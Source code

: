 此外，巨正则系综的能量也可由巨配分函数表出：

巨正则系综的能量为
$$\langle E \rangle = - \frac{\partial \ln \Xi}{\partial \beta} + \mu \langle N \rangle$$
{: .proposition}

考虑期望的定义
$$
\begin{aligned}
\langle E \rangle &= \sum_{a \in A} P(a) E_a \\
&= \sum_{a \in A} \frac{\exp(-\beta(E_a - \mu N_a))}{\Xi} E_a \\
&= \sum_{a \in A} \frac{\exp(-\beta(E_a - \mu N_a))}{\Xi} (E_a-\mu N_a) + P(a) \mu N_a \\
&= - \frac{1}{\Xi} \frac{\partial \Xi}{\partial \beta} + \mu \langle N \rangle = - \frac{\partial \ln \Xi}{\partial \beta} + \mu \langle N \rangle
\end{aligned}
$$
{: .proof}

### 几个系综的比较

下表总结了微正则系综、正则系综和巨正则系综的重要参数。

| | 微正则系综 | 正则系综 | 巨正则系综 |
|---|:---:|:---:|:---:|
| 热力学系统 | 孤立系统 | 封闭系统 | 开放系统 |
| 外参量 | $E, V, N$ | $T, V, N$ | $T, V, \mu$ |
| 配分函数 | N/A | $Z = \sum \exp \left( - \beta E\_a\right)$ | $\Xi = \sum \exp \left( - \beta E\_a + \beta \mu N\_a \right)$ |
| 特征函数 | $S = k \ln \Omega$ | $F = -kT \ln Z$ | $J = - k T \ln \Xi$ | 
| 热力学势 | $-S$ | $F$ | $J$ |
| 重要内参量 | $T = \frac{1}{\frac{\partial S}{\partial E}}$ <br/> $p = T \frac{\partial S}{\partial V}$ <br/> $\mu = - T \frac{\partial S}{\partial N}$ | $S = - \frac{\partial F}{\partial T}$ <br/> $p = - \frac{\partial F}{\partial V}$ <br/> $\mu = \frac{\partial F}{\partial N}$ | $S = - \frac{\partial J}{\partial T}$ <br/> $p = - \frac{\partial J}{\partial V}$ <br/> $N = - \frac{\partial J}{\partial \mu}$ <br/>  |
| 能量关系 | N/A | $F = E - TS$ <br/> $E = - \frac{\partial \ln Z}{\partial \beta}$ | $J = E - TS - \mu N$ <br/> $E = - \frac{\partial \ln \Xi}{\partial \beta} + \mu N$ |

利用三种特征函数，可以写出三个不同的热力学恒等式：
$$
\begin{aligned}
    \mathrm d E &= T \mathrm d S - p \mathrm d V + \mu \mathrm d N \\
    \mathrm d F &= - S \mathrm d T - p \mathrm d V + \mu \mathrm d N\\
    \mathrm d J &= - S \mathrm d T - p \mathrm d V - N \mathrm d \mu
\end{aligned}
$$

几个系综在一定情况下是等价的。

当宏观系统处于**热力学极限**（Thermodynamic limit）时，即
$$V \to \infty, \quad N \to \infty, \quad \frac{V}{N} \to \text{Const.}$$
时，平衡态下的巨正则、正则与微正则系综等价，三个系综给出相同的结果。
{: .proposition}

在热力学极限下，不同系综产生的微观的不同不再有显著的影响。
• • • • • • •
• _Directions for this task_:
What you hand back must match the records above exactly.

• _Answer area_:
Source code

: 此外，巨正则系综的能量也可由巨配分函数表出：

巨正则系综的能量为
$$\langle E \rangle = - \frac{\partial \ln \Xi}{\partial \beta} + \mu \langle N \rangle$$
{: .proposition}

考虑期望的定义
$$
\begin{aligned}
\langle E \rangle &= \sum_{a \in A} P(a) E_a \\
&= \sum_{a \in A} \frac{\exp(-\beta(E_a - \mu N_a))}{\Xi} E_a \\
&= \sum_{a \in A} \frac{\exp(-\beta(E_a - \mu N_a))}{\Xi} (E_a-\mu N_a) + P(a) \mu N_a \\
&= - \frac{1}{\Xi} \frac{\partial \Xi}{\partial \beta} + \mu \langle N \rangle = - \frac{\partial \ln \Xi}{\partial \beta} + \mu \langle N \rangle
\end{aligned}
$$
{: .proof}

### 几个系综的比较

下表总结了微正则系综、正则系综和巨正则系综的重要参数。

| | 微正则系综 | 正则系综 | 巨正则系综 |
|---|:---:|:---:|:---:|
| 热力学系统 | 孤立系统 | 封闭系统 | 开放系统 |
| 外参量 | $E, V, N$ | $T, V, N$ | $T, V, \mu$ |
| 配分函数 | N/A | $Z = \sum \exp \left( - \beta E\_a\right)$ | $\Xi = \sum \exp \left( - \beta E\_a + \beta \mu N\_a \right)$ |
| 特征函数 | $S = k \ln \Omega$ | $F = -kT \ln Z$ | $J = - k T \ln \Xi$ | 
| 热力学势 | $-S$ | $F$ | $J$ |
| 重要内参量 | $T = \frac{1}{\frac{\partial S}{\partial E}}$ <br/> $p = T \frac{\partial S}{\partial V}$ <br/> $\mu = - T \frac{\partial S}{\partial N}$ | $S = - \frac{\partial F}{\partial T}$ <br/> $p = - \frac{\partial F}{\partial V}$ <br/> $\mu = \frac{\partial F}{\partial N}$ | $S = - \frac{\partial J}{\partial T}$ <br/> $p = - \frac{\partial J}{\partial V}$ <br/> $N = - \frac{\partial J}{\partial \mu}$ <br/>  |
| 能量关系 | N/A | $F = E - TS$ <br/> $E = - \frac{\partial \ln Z}{\partial \beta}$ | $J = E - TS - \mu N$ <br/> $E = - \frac{\partial \ln \Xi}{\partial \beta} + \mu N$ |

利用三种特征函数，可以写出三个不同的热力学恒等式：
$$
\begin{aligned}
    \mathrm d E &= T \mathrm d S - p \mathrm d V + \mu \mathrm d N \\
    \mathrm d F &= - S \mathrm d T - p \mathrm d V + \mu \mathrm d N\\
    \mathrm d J &= - S \mathrm d T - p \mathrm d V - N \mathrm d \mu
\end{aligned}
$$

几个系综在一定情况下是等价的。

当宏观系统处于**热力学极限**（Thermodynamic limit）时，即
$$V \to \infty, \quad N \to \infty, \quad \frac{V}{N} \to \text{Const.}$$
时，平衡态下的巨正则、正则与微正则系综等价，三个系综给出相同的结果。
{: .proposition}

在热力学极限下，不同系综产生的微观的不同不再有显著的影响。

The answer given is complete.